#### Excerpted records

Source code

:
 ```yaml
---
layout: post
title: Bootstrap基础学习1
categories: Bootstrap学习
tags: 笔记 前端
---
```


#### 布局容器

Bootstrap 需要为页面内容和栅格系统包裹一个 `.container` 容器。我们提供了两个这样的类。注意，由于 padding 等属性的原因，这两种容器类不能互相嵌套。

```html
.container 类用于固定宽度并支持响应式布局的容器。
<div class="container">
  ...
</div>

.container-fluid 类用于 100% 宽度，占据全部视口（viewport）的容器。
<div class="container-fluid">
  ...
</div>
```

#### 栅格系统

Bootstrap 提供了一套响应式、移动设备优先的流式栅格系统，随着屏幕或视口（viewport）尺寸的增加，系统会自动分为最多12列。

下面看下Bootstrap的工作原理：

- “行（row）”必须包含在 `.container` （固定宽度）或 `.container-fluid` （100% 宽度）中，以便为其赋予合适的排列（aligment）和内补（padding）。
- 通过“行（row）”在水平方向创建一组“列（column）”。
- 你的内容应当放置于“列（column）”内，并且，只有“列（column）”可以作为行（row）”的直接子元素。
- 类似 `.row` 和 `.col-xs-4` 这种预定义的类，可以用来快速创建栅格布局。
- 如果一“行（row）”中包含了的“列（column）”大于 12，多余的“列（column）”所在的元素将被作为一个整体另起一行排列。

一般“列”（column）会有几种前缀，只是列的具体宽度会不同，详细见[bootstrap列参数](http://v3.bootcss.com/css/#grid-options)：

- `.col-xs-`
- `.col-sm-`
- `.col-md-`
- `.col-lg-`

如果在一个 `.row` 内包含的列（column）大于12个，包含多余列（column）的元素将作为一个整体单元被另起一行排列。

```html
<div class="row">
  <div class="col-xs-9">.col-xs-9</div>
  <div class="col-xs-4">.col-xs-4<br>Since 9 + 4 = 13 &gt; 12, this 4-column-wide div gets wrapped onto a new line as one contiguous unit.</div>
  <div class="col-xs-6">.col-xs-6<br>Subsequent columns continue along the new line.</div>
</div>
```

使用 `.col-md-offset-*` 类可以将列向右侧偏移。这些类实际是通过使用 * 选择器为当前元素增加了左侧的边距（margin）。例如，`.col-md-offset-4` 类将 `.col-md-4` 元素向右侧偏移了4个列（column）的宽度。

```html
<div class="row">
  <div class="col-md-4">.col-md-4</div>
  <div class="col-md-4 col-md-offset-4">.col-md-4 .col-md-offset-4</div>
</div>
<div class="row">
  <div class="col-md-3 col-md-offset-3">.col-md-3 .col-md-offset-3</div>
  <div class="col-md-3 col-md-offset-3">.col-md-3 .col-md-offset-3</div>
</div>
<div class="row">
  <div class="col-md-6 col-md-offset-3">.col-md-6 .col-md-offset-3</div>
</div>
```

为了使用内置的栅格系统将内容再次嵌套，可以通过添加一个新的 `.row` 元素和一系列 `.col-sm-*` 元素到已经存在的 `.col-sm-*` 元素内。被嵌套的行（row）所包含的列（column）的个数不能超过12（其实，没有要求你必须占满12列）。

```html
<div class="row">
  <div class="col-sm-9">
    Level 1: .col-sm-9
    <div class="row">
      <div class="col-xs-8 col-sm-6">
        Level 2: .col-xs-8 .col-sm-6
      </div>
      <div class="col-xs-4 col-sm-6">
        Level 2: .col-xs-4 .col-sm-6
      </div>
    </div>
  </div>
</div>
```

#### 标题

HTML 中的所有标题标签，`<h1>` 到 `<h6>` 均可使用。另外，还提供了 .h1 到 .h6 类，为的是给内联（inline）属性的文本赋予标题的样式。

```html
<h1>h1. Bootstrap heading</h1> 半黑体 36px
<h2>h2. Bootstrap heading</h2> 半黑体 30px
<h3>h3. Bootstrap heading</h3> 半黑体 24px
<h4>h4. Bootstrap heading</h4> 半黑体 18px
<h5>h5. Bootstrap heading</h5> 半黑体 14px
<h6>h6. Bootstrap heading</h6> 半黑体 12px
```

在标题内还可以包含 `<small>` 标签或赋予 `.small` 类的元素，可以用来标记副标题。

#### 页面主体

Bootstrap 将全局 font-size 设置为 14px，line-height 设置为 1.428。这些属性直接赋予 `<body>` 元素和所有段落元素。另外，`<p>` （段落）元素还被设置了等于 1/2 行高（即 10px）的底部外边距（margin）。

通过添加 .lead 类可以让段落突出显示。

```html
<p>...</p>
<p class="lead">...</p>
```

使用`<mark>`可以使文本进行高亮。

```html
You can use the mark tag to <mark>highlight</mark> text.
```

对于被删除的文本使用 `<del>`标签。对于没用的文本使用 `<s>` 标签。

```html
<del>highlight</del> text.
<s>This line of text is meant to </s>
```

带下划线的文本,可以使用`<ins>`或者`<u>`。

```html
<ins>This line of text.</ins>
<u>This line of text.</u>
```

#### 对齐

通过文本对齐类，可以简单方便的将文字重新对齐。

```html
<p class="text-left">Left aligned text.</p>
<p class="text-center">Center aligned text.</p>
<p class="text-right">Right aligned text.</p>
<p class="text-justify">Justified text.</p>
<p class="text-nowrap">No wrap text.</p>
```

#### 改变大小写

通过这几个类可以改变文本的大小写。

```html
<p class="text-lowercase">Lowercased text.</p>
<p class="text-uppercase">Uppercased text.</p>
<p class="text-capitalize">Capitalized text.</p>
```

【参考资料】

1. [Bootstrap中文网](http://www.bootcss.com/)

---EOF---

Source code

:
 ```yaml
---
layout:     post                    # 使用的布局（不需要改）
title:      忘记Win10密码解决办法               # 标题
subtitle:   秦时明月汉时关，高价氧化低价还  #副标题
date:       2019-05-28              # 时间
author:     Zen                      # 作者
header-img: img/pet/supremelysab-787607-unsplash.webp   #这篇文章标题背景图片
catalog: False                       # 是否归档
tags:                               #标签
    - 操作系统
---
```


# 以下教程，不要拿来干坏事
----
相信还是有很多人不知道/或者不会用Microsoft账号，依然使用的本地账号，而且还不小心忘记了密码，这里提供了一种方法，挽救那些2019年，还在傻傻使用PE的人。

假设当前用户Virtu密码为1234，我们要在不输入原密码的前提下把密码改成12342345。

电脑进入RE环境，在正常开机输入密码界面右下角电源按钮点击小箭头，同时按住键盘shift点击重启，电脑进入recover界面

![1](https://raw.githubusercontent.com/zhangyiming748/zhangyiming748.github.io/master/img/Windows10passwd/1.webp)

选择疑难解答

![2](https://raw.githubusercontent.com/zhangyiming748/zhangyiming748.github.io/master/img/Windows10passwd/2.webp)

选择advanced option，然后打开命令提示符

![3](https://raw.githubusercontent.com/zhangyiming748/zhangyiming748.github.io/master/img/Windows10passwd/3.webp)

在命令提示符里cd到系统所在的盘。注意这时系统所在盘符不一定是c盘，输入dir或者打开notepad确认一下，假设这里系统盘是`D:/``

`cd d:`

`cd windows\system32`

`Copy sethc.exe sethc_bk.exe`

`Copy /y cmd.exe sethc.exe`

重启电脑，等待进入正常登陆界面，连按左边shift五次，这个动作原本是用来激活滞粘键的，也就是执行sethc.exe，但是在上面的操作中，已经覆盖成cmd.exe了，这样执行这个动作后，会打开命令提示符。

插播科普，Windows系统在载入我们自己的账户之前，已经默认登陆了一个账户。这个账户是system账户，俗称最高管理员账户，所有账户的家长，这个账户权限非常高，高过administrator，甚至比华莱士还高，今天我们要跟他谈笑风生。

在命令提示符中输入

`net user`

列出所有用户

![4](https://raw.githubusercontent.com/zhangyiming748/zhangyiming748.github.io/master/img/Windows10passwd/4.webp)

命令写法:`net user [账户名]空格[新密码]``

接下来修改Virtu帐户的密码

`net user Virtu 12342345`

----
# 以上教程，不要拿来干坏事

########

Wherever a line of the entries holds the string "viewport", copy that line.

.container-fluid 类用于 100% 宽度，占据全部视口（viewport）的容器。
Bootstrap 提供了一套响应式、移动设备优先的流式栅格系统，随着屏幕或视口（viewport）尺寸的增加，系统会自动分为最多12列。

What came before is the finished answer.